◆ **Task instructions**
Start at the first line of the material below and retype each line through the one containing "6. Plug in the", exactly.

◆ **Data extract**
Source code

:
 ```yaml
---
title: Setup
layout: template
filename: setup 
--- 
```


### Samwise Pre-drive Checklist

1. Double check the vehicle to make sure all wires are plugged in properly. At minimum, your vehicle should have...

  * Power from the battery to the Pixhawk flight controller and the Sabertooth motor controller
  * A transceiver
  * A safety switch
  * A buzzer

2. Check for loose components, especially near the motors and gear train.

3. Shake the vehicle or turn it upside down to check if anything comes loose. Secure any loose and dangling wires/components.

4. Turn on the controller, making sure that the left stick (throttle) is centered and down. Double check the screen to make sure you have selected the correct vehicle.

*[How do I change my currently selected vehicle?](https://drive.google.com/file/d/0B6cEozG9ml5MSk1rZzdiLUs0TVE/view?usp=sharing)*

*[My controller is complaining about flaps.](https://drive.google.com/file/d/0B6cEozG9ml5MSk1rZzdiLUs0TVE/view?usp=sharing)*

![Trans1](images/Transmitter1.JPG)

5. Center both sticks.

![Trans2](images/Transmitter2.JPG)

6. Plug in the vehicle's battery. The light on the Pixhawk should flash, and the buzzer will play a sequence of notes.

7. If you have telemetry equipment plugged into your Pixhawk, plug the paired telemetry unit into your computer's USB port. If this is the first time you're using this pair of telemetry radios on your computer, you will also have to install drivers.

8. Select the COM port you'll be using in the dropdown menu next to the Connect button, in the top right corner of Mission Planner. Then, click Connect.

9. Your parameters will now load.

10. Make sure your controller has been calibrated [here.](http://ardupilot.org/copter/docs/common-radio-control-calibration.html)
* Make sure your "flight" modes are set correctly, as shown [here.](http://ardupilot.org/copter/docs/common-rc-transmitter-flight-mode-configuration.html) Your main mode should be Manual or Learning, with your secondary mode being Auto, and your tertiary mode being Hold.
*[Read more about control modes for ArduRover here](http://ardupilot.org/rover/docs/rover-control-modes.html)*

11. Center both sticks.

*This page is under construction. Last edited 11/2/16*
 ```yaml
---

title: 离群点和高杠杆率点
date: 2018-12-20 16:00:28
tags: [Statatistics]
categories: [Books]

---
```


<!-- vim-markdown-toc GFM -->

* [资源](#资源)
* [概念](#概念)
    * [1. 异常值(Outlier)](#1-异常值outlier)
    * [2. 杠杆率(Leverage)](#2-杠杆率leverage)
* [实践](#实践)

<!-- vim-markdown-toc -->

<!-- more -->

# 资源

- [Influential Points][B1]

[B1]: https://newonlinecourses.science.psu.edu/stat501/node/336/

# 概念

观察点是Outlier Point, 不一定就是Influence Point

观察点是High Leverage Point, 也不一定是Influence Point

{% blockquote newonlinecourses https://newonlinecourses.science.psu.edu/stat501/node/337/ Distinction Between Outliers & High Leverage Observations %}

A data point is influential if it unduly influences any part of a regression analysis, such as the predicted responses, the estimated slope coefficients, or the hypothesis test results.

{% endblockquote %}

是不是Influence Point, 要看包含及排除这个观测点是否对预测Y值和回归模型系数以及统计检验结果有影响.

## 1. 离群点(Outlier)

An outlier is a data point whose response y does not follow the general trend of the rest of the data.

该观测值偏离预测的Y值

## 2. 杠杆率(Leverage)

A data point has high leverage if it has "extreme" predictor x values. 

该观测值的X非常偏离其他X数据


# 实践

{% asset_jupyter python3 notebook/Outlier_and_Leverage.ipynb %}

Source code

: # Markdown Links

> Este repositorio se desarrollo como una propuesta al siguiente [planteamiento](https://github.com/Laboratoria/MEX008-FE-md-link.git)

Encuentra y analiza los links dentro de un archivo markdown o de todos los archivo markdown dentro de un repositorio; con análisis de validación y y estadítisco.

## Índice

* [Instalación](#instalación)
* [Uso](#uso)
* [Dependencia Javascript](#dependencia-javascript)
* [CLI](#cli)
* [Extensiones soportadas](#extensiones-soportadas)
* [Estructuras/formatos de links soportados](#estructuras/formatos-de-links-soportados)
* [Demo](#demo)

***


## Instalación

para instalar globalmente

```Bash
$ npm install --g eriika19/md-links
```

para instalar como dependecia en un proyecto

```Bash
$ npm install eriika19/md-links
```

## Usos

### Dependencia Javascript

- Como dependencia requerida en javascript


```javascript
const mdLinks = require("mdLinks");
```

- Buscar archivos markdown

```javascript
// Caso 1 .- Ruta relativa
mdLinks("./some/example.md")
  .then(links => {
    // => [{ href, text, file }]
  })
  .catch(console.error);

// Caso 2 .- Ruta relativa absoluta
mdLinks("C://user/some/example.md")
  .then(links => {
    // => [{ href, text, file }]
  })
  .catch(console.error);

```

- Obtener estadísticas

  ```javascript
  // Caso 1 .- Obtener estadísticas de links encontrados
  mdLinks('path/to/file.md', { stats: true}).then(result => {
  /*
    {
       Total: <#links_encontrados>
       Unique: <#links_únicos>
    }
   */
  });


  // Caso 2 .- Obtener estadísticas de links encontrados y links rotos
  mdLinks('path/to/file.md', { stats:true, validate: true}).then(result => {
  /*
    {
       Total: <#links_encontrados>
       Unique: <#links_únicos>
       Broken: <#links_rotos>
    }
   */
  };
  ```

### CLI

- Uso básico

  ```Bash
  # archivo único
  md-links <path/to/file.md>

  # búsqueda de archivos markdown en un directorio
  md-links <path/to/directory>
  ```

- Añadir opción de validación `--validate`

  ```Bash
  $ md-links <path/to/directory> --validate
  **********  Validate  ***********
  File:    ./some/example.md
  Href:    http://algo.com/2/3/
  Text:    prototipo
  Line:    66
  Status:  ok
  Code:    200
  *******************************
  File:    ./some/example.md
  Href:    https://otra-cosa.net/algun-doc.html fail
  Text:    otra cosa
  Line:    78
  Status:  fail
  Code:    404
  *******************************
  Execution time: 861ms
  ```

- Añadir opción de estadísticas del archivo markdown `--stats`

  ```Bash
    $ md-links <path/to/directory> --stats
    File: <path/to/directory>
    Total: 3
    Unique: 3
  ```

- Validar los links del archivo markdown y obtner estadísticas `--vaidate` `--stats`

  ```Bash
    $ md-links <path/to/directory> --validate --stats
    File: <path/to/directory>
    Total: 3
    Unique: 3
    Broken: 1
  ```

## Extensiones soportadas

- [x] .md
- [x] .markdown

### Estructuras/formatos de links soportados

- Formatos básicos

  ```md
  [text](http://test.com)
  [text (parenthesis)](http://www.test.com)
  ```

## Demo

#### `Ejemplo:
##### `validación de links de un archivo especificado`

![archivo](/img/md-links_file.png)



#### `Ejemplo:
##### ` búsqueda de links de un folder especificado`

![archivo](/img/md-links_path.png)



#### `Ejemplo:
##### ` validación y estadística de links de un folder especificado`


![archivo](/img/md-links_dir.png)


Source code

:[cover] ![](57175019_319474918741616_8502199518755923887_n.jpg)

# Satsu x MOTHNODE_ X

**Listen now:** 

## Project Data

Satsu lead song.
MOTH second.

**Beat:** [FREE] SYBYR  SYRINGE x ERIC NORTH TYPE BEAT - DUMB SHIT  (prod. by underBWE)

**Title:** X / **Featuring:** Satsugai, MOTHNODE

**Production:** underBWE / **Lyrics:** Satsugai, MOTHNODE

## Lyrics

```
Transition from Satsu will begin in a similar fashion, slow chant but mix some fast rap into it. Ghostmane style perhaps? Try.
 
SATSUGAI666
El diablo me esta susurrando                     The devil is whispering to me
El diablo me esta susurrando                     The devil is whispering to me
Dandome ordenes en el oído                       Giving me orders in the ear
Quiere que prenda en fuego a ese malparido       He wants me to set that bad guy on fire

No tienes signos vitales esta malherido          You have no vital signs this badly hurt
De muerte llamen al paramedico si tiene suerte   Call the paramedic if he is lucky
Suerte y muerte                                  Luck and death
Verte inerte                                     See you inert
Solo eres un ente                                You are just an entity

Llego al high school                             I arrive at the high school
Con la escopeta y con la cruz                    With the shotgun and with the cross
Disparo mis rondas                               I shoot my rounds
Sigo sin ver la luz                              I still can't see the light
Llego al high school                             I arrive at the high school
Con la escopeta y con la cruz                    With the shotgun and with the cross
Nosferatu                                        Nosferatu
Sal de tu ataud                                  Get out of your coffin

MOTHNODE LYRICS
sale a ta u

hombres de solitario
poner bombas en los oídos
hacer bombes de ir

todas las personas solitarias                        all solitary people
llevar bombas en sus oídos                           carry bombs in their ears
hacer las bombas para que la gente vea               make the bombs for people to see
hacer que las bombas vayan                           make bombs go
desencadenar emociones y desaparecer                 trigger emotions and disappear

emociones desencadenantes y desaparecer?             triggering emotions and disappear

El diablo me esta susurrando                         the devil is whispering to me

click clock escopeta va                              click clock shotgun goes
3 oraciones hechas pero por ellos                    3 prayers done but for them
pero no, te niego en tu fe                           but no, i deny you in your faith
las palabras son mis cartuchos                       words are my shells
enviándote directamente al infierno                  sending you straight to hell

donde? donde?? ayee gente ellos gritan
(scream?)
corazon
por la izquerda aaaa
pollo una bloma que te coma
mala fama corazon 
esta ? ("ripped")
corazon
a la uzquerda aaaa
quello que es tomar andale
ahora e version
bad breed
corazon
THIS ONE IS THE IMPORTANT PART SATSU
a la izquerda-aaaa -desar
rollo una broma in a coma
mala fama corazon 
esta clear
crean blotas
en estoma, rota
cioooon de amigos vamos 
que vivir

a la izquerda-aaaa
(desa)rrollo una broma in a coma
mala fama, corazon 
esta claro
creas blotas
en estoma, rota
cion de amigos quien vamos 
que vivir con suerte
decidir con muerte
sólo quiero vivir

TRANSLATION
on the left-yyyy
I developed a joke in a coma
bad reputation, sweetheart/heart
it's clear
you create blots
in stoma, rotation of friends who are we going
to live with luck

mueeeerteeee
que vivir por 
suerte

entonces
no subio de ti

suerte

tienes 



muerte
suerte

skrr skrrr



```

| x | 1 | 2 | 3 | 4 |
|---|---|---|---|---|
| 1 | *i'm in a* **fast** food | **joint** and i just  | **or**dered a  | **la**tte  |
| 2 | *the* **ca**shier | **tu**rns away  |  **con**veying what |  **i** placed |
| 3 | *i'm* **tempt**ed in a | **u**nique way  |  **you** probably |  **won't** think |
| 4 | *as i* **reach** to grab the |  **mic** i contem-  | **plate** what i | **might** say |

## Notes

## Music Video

◆ **Output below**
Source code

:
 ```yaml
---
title: Setup
layout: template
filename: setup 
--- 
```


### Samwise Pre-drive Checklist

1. Double check the vehicle to make sure all wires are plugged in properly. At minimum, your vehicle should have...

  * Power from the battery to the Pixhawk flight controller and the Sabertooth motor controller
  * A transceiver
  * A safety switch
  * A buzzer

2. Check for loose components, especially near the motors and gear train.

3. Shake the vehicle or turn it upside down to check if anything comes loose. Secure any loose and dangling wires/components.

4. Turn on the controller, making sure that the left stick (throttle) is centered and down. Double check the screen to make sure you have selected the correct vehicle.

*[How do I change my currently selected vehicle?](https://drive.google.com/file/d/0B6cEozG9ml5MSk1rZzdiLUs0TVE/view?usp=sharing)*

*[My controller is complaining about flaps.](https://drive.google.com/file/d/0B6cEozG9ml5MSk1rZzdiLUs0TVE/view?usp=sharing)*

![Trans1](images/Transmitter1.JPG)

5. Center both sticks.

![Trans2](images/Transmitter2.JPG)

6. Plug in the vehicle's battery. The light on the Pixhawk should flash, and the buzzer will play a sequence of notes.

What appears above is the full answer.